The first thing I do on a regulated platform is fight about the data model, and I have learned to do that fight early and out loud. Because in these domains the schema is not a technical artifact, it is a settlement between stakeholders who have not yet realised they disagree. What counts as a 'completed payment'? Is it the moment the open-banking event lands, the moment it clears, or the moment your ledger says it cleared? Three reasonable people will give you three answers, and each answer quietly redistributes risk to a different team.

The temptation is to defer this. Ship something flexible, a JSON blob, a status field with a dozen string values, and let the meaning settle later. It never settles later. It calcifies. Six months on, there are four services reading that status field, each interpreting 'pending' slightly differently, and now the ambiguity is load-bearing. Nobody can change it without breaking someone, so nobody changes it, and you have shipped your confusion into production permanently.
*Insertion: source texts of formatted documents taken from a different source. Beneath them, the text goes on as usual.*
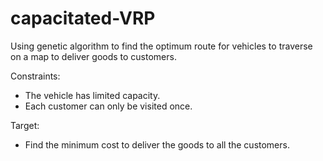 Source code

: # capacitated-VRP
Using genetic algorithm to find the optimum route for vehicles to traverse on a map to deliver goods to customers.

Constraints:
- The vehicle has limited capacity.
- Each customer can only be visited once.

Target:
- Find the minimum cost to deliver the goods to all the customers.
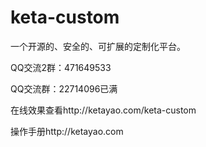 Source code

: keta-custom
===========

一个开源的、安全的、可扩展的定制化平台。

QQ交流2群：471649533

QQ交流群：22714096已满

在线效果查看http://ketayao.com/keta-custom

操作手册http://ketayao.com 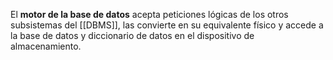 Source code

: El **motor de la base de datos** acepta peticiones lógicas de los otros subsistemas del [[DBMS]], las convierte en su equivalente físico y accede a la base de datos y diccionario de datos en el dispositivo de almacenamiento. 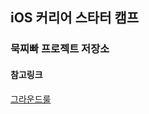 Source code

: ## iOS 커리어 스타터 캠프

### 묵찌빠 프로젝트 저장소

#### 참고링크
[그라운드룰](https://github.com/FIIIIN/ios-rock-paper-scissors.wiki.git)
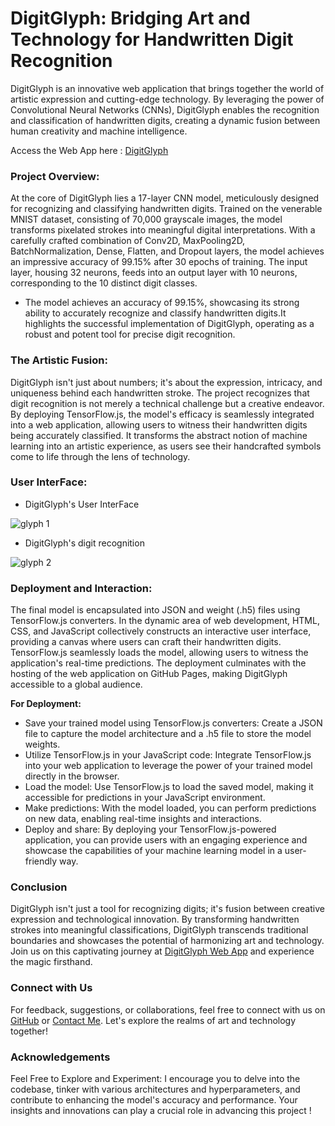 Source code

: # DigitGlyph: Bridging Art and Technology for Handwritten Digit Recognition

DigitGlyph is an innovative web application that brings together the world of artistic expression and cutting-edge technology. By leveraging the power of Convolutional Neural Networks (CNNs), DigitGlyph enables the recognition and classification of handwritten digits, creating a dynamic fusion between human creativity and machine intelligence.


Access the Web App here : [DigitGlyph](https://gokul-raja84.github.io/DigitGlyph/)

### Project Overview:


At the core of DigitGlyph lies a 17-layer CNN model, meticulously designed for recognizing and classifying handwritten digits. Trained on the venerable MNIST dataset, consisting of 70,000 grayscale images, the model transforms pixelated strokes into meaningful digital interpretations. With a carefully crafted combination of Conv2D, MaxPooling2D, BatchNormalization, Dense, Flatten, and Dropout layers, the model achieves an impressive accuracy of 99.15% after 30 epochs of training. The input layer, housing 32 neurons, feeds into an output layer with 10 neurons, corresponding to the 10 distinct digit classes.
- The model achieves an accuracy of 99.15%, showcasing its strong ability to accurately recognize and classify handwritten digits.It highlights the successful implementation of DigitGlyph, operating as a robust and potent tool for precise digit recognition.

### The Artistic Fusion:

DigitGlyph isn't just about numbers; it's about the expression, intricacy, and uniqueness behind each handwritten stroke. The project recognizes that digit recognition is not merely a technical challenge but a creative endeavor. By deploying TensorFlow.js, the model's efficacy is seamlessly integrated into a web application, allowing users to witness their handwritten digits being accurately classified. It transforms the abstract notion of machine learning into an artistic experience, as users see their handcrafted symbols come to life through the lens of technology.

### User InterFace:

- DigitGlyph's User InterFace 

![glyph 1](https://github.com/Gokul-Raja84/DigitGlyph--Handwritten_Digit_Recognition_Web_App/assets/106546785/8c406110-bd4a-49eb-835a-bc15b5d3c8ef)



- DigitGlyph's digit recognition

![glyph 2](https://github.com/Gokul-Raja84/DigitGlyph--Handwritten_Digit_Recognition_Web_App/assets/106546785/d43a9853-298f-4309-a741-19ba1aab0ca5)




### Deployment and Interaction:

The final model is encapsulated into JSON and weight (.h5) files using TensorFlow.js converters. In the dynamic area of web development, HTML, CSS, and JavaScript collectively constructs an interactive user interface, providing a canvas where users can craft their handwritten digits. TensorFlow.js seamlessly loads the model, allowing users to witness the application's real-time predictions. The deployment culminates with the hosting of the web application on GitHub Pages, making DigitGlyph accessible to a global audience.

**For Deployment:**
- Save your trained model using TensorFlow.js converters: Create a JSON file to capture the model architecture and a .h5 file to store the model weights.
- Utilize TensorFlow.js in your JavaScript code: Integrate TensorFlow.js into your web application to leverage the power of your trained model directly in the browser.
- Load the model: Use TensorFlow.js to load the saved model, making it accessible for predictions in your JavaScript environment.
- Make predictions: With the model loaded, you can perform predictions on new data, enabling real-time insights and interactions.
- Deploy and share: By deploying your TensorFlow.js-powered application, you can provide users with an engaging experience and showcase the capabilities of your machine learning model in a user-friendly way.

### Conclusion

DigitGlyph isn't just a tool for recognizing digits; it's fusion between creative expression and technological innovation. By transforming handwritten strokes into meaningful classifications, DigitGlyph transcends traditional boundaries and showcases the potential of harmonizing art and technology. Join us on this captivating journey at [DigitGlyph Web App](https://gokul-raja84.github.io/DigitGlyph/) and experience the magic firsthand.


### Connect with Us

For feedback, suggestions, or collaborations, feel free to connect with us on [GitHub](https://github.com/Gokul-Raja84) or [Contact Me](mailto:gokulraja840@gmail.com). Let's explore the realms of art and technology together!


### Acknowledgements

Feel Free to Explore and Experiment: I encourage you to delve into the codebase, tinker with various architectures and hyperparameters, and contribute to enhancing the model's accuracy and performance. Your insights and innovations can play a crucial role in advancing this project !

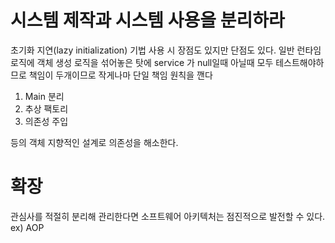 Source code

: # 시스템 제작과 시스템 사용을 분리하라
초기화 지연(lazy initialization) 기법 사용 시 장점도 있지만 단점도 있다.
일반 런타임 로직에 객체 생성 로직을 섞어놓은 탓에 service 가  null일때 아닐때 모두 테스트해야하므로 책임이 두개이므로 작게나마 단일 책임 원칙을 깬다

1. Main 분리
2. 추상 팩토리
3. 의존성 주입

등의 객체 지향적인 설계로 의존성을 해소한다.


# 확장
관심사를 적절히 분리해 관리한다면 소프트웨어 아키텍처는 점진적으로 발전할 수 있다.
ex) AOP
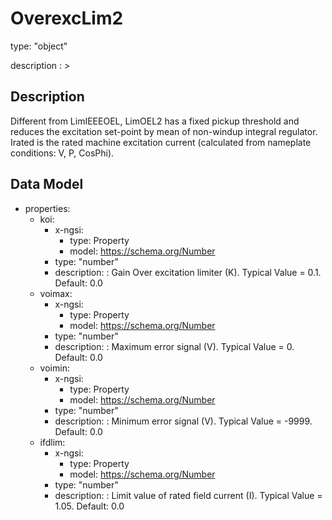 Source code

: # OverexcLim2
type: "object"
description : >
## Description
Different from LimIEEEOEL, LimOEL2 has a fixed pickup threshold and reduces the excitation set-point by mean of non-windup integral regulator. Irated is the rated machine excitation current (calculated from nameplate conditions: V, P, CosPhi).

## Data Model
  - properties:
    - koi:
      - x-ngsi:
        - type: Property
        - model: https://schema.org/Number
      - type: "number"
      - description: : Gain Over excitation limiter (K).  Typical Value = 0.1. Default: 0.0
    - voimax:
      - x-ngsi:
        - type: Property
        - model: https://schema.org/Number
      - type: "number"
      - description: : Maximum error signal (V).  Typical Value = 0. Default: 0.0
    - voimin:
      - x-ngsi:
        - type: Property
        - model: https://schema.org/Number
      - type: "number"
      - description: : Minimum error signal (V).  Typical Value = -9999. Default: 0.0
    - ifdlim:
      - x-ngsi:
        - type: Property
        - model: https://schema.org/Number
      - type: "number"
      - description: : Limit value of rated field current (I).  Typical Value = 1.05. Default: 0.0
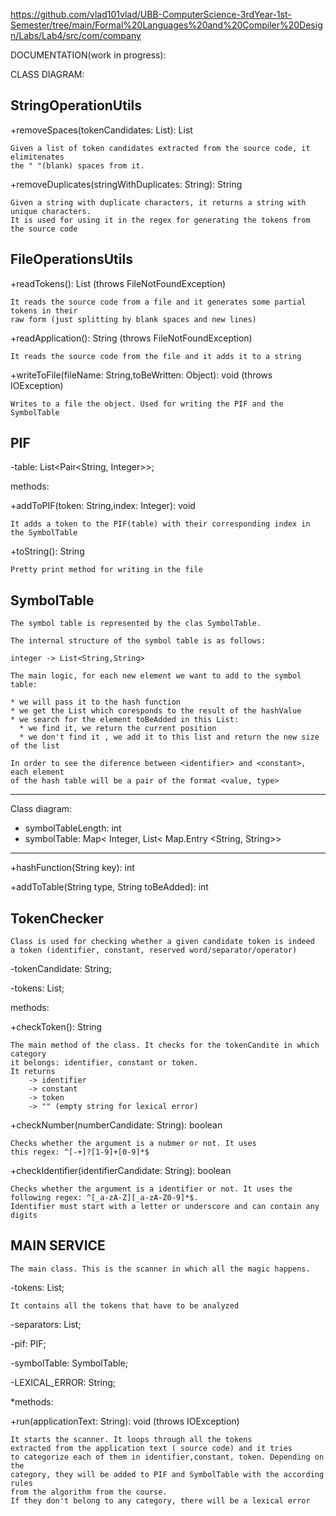 https://github.com/vlad101vlad/UBB-ComputerScience-3rdYear-1st-Semester/tree/main/Formal%20Languages%20and%20Compiler%20Design/Labs/Lab4/src/com/company

DOCUMENTATION(work in progress):

CLASS DIAGRAM:

**StringOperationUtils** 
-----------------------------
+removeSpaces(tokenCandidates: List<String>): List<String>
    
    Given a list of token candidates extracted from the source code, it elimitenates
    the " "(blank) spaces from it.

+removeDuplicates(stringWithDuplicates: String): String
    
    Given a string with duplicate characters, it returns a string with unique characters.
    It is used for using it in the regex for generating the tokens from the source code
    
    
**FileOperationsUtils**
-----------------------------
+readTokens(): List<String> (throws FileNotFoundException) 
    
    It reads the source code from a file and it generates some partial tokens in their 
    raw form (just splitting by blank spaces and new lines)
    
+readApplication(): String (throws FileNotFoundException)

    It reads the source code from the file and it adds it to a string
    
+writeToFile(fileName: String,toBeWritten: Object): void (throws IOException)

    Writes to a file the object. Used for writing the PIF and the SymbolTable
    
**PIF**
-----------------------------
-table: List<Pair<String, Integer>>; 

methods:

+addToPIF(token: String,index: Integer): void

    It adds a token to the PIF(table) with their corresponding index in the SymbolTable
+toString(): String
    
    Pretty print method for writing in the file
    
**SymbolTable**
-----------------------------


    The symbol table is represented by the clas SymbolTable.
    
    The internal structure of the symbol table is as follows:
    
    integer -> List<String,String>
    
    The main logic, for each new element we want to add to the symbol table:
    
    * we will pass it to the hash function
    * we get the List which coresponds to the result of the hashValue
    * we search for the element toBeAdded in this List:
      * we find it, we return the current position
      * we don't find it , we add it to this list and return the new size of the list
    
    In order to see the diference between <identifier> and <constant>, each element
    of the hash table will be a pair of the format <value, type>


-------------------------------------------------------------------------------------------------
Class diagram:

- symbolTableLength: int
- symbolTable: Map< Integer, List< Map.Entry <String, String>>
___________________________________

+hashFunction(String key): int

+addToTable(String type, String toBeAdded): int


**TokenChecker**
-----------------------------
    Class is used for checking whether a given candidate token is indeed
    a token (identifier, constant, reserved word/separator/operator)
    
-tokenCandidate: String;

-tokens: List;



methods:

+checkToken(): String

    The main method of the class. It checks for the tokenCandite in which category
    it belongs: identifier, constant or token.
    It returns 
        -> identifier
        -> constant
        -> token
        -> "" (empty string for lexical error)

+checkNumber(numberCandidate: String): boolean
        
    Checks whether the argument is a nubmer or not. It uses 
    this regex: ^[-+]?[1-9]+[0-9]*$

+checkIdentifier(identifierCandidate: String): boolean
    
    Checks whether the argument is a identifier or not. It uses the 
    following regex: ^[_a-zA-Z][_a-zA-Z0-9]*$.
    Identifier must start with a letter or underscore and can contain any digits
    
    
**MAIN SERVICE**
-----------------------------

    The main class. This is the scanner in which all the magic happens.
    


-tokens: List;
    
    It contains all the tokens that have to be analyzed
   
-separators: List;

-pif: PIF;

-symbolTable: SymbolTable;

-LEXICAL_ERROR: String;



*methods:

+run(applicationText: String): void (throws IOException)

    It starts the scanner. It loops through all the tokens 
    extracted from the application text ( source code) and it tries 
    to categorize each of them in identifier,constant, token. Depending on the 
    category, they will be added to PIF and SymbolTable with the according rules 
    from the algorithm from the course.
    If they don't belong to any category, there will be a lexical error




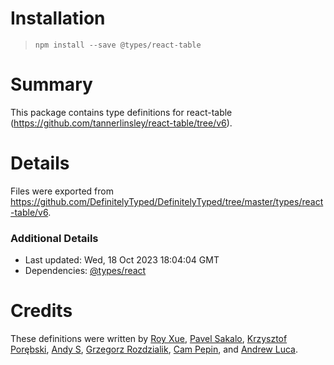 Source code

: # Installation
> `npm install --save @types/react-table`

# Summary
This package contains type definitions for react-table (https://github.com/tannerlinsley/react-table/tree/v6).

# Details
Files were exported from https://github.com/DefinitelyTyped/DefinitelyTyped/tree/master/types/react-table/v6.

### Additional Details
 * Last updated: Wed, 18 Oct 2023 18:04:04 GMT
 * Dependencies: [@types/react](https://npmjs.com/package/@types/react)

# Credits
These definitions were written by [Roy Xue](https://github.com/royxue), [Pavel Sakalo](https://github.com/psakalo), [Krzysztof Porębski](https://github.com/Havret), [Andy S](https://github.com/andys8), [Grzegorz Rozdzialik](https://github.com/Gelio), [Cam Pepin](https://github.com/cpepin), and [Andrew Luca](https://github.com/iamandrewluca).
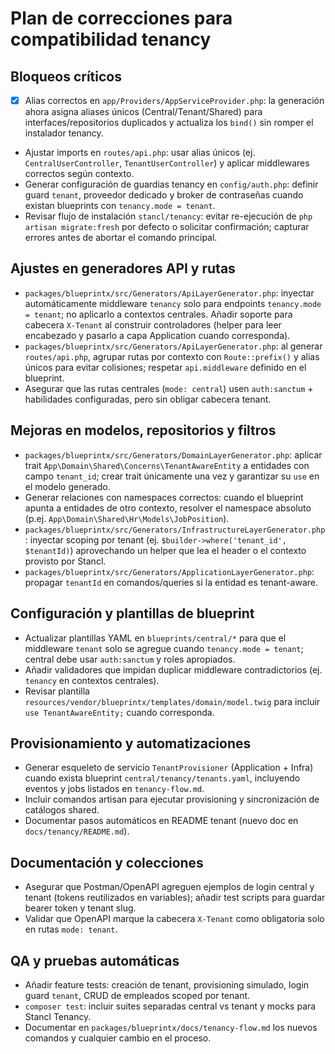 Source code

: # Plan de correcciones para compatibilidad tenancy

## Bloqueos críticos

- [x] Alias correctos en `app/Providers/AppServiceProvider.php`: la generación ahora asigna aliases únicos (Central/Tenant/Shared) para interfaces/repositorios duplicados y actualiza los `bind()` sin romper el instalador tenancy.
- Ajustar imports en `routes/api.php`: usar alias únicos (ej. `CentralUserController`, `TenantUserController`) y aplicar middlewares correctos según contexto.
- Generar configuración de guardias tenancy en `config/auth.php`: definir guard `tenant`, proveedor dedicado y broker de contraseñas cuando existan blueprints con `tenancy.mode = tenant`.
- Revisar flujo de instalación `stancl/tenancy`: evitar re-ejecución de `php artisan migrate:fresh` por defecto o solicitar confirmación; capturar errores antes de abortar el comando principal.

## Ajustes en generadores API y rutas

- `packages/blueprintx/src/Generators/ApiLayerGenerator.php`: inyectar automáticamente middleware `tenancy` solo para endpoints `tenancy.mode = tenant`; no aplicarlo a contextos centrales. Añadir soporte para cabecera `X-Tenant` al construir controladores (helper para leer encabezado y pasarlo a capa Application cuando corresponda).
- `packages/blueprintx/src/Generators/ApiLayerGenerator.php`: al generar `routes/api.php`, agrupar rutas por contexto con `Route::prefix()` y alias únicos para evitar colisiones; respetar `api.middleware` definido en el blueprint.
- Asegurar que las rutas centrales (`mode: central`) usen `auth:sanctum` + habilidades configuradas, pero sin obligar cabecera tenant.

## Mejoras en modelos, repositorios y filtros

- `packages/blueprintx/src/Generators/DomainLayerGenerator.php`: aplicar trait `App\Domain\Shared\Concerns\TenantAwareEntity` a entidades con campo `tenant_id`; crear trait únicamente una vez y garantizar su `use` en el modelo generado.
- Generar relaciones con namespaces correctos: cuando el blueprint apunta a entidades de otro contexto, resolver el namespace absoluto (p.ej. `App\Domain\Shared\Hr\Models\JobPosition`).
- `packages/blueprintx/src/Generators/InfrastructureLayerGenerator.php`: inyectar scoping por tenant (ej. `$builder->where('tenant_id', $tenantId)`) aprovechando un helper que lea el header o el contexto provisto por Stancl.
- `packages/blueprintx/src/Generators/ApplicationLayerGenerator.php`: propagar `tenantId` en comandos/queries si la entidad es tenant-aware.

## Configuración y plantillas de blueprint

- Actualizar plantillas YAML en `blueprints/central/*` para que el middleware `tenant` solo se agregue cuando `tenancy.mode = tenant`; central debe usar `auth:sanctum` y roles apropiados.
- Añadir validadores que impidan duplicar middleware contradictorios (ej. `tenancy` en contextos centrales).
- Revisar plantilla `resources/vendor/blueprintx/templates/domain/model.twig` para incluir `use TenantAwareEntity;` cuando corresponda.

## Provisionamiento y automatizaciones

- Generar esqueleto de servicio `TenantProvisioner` (Application + Infra) cuando exista blueprint `central/tenancy/tenants.yaml`, incluyendo eventos y jobs listados en `tenancy-flow.md`.
- Incluir comandos artisan para ejecutar provisioning y sincronización de catálogos shared.
- Documentar pasos automáticos en README tenant (nuevo doc en `docs/tenancy/README.md`).

## Documentación y colecciones

- Asegurar que Postman/OpenAPI agreguen ejemplos de login central y tenant (tokens reutilizados en variables); añadir test scripts para guardar bearer token y tenant slug.
- Validar que OpenAPI marque la cabecera `X-Tenant` como obligatoria solo en rutas `mode: tenant`.

## QA y pruebas automáticas

- Añadir feature tests: creación de tenant, provisioning simulado, login guard `tenant`, CRUD de empleados scoped por tenant.
- `composer test`: incluir suites separadas central vs tenant y mocks para Stancl Tenancy.
- Documentar en `packages/blueprintx/docs/tenancy-flow.md` los nuevos comandos y cualquier cambio en el proceso.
So I treat the model as the contract and I make it boring on purpose. Explicit states with explicit transitions. A separate, append-only record of what actually happened, distinct from the current best guess of the truth. When a regulator or a furious customer asks 'why does it say this', you want to answer with a history, not a reconstruction. The flexibility everyone asks for up front is almost always a request to avoid a conversation. Have the conversation.

Build for the dispute, not the demo

Normal product software optimises for the happy path because the happy path is the product. Regulated software has to optimise for the dispute, because the dispute is where the system either holds or humiliates you. Every meaningful action needs to be reconstructable after the fact, by someone who was not there, possibly years later, possibly in front of someone with subpoena power.

In practice that means a few unglamorous commitments. Decisions get recorded with their inputs, not just their outputs, you want to know not only that something was rejected but what it was rejected against. State changes are events, not in-place mutations, because 'it used to be true and now it isn't' is a sentence you will need to say with evidence. And you draw a hard line between the system's opinion and the human's override, then you log the override as a first-class act with a name attached. The worst audit trail is the one that makes a person's deliberate, justified decision look like a bug.

This is also where I push back hardest on automation enthusiasm. In a messy regulated domain, the goal is not to remove the human, it is to make the human's job legible and defensible. The system should narrow the decision, surface the relevant facts, and then get out of the way and record what the human did. A platform that quietly decides on people's behalf and cannot explain itself is not advanced. It is a liability with good test coverage.

Earned trust beats clever code

The thing nobody tells you about senior work in these domains is how much of it is not code. It is convincing a compliance lead that the new flow is safer than the spreadsheet she trusts, because her spreadsheet, for all its faults, has never silently lost a row. It is sitting with a public-sector delivery team and accepting that 'we cannot break the existing consumers' is not legacy timidity, it is the actual requirement. The integrations you cannot see are the ones that matter most.

So I have stopped measuring my own work by elegance and started measuring it by how well it survives contact with reality, and with people who do not trust it yet. Does it degrade honestly when an upstream feed is late? Can a non-engineer understand why it did what it did? When it is wrong, and it will be wrong, does it fail in a way you can explain and correct, or in a way you have to apologise for? That is the hard part. It was always the hard part. Bring me into that one.